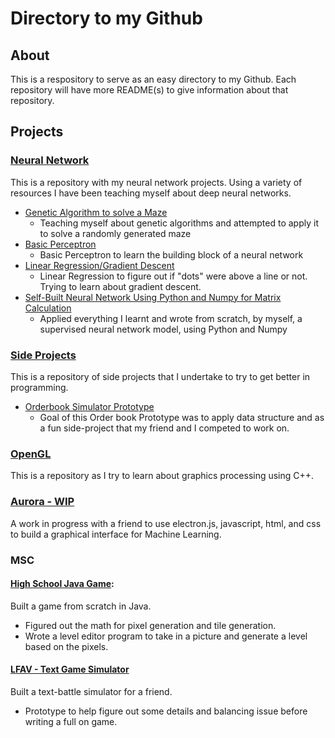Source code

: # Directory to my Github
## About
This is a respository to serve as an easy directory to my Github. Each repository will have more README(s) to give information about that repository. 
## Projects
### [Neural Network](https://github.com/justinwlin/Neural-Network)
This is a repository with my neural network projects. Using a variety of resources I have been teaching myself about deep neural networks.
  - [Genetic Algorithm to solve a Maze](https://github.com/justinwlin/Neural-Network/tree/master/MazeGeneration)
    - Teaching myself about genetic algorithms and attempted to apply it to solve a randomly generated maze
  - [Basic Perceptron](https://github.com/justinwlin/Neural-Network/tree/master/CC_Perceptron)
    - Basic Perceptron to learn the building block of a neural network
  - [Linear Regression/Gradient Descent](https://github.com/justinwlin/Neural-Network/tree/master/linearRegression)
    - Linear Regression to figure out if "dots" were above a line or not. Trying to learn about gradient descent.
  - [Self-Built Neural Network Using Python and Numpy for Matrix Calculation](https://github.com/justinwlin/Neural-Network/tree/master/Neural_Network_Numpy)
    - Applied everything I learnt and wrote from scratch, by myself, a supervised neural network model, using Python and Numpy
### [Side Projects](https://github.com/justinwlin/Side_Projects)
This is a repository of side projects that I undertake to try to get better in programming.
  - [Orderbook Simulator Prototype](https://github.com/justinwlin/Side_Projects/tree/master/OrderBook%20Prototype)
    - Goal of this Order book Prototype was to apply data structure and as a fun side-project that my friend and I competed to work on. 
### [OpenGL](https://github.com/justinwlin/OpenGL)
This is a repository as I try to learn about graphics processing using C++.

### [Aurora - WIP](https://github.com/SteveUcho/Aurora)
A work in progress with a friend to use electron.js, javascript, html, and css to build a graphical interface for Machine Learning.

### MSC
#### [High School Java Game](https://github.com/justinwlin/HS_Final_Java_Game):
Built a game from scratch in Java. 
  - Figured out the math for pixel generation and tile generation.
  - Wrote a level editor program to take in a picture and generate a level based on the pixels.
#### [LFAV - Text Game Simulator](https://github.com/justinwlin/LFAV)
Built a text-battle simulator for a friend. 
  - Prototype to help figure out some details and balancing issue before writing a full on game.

------------------------------------------------------------------------

▶ **What the task asks**: Which lines of the data contain the word "Python"? Copy each one.

▶ **Answer space**:
  - [Self-Built Neural Network Using Python and Numpy for Matrix Calculation](https://github.com/justinwlin/Neural-Network/tree/master/Neural_Network_Numpy)
    - Applied everything I learnt and wrote from scratch, by myself, a supervised neural network model, using Python and Numpy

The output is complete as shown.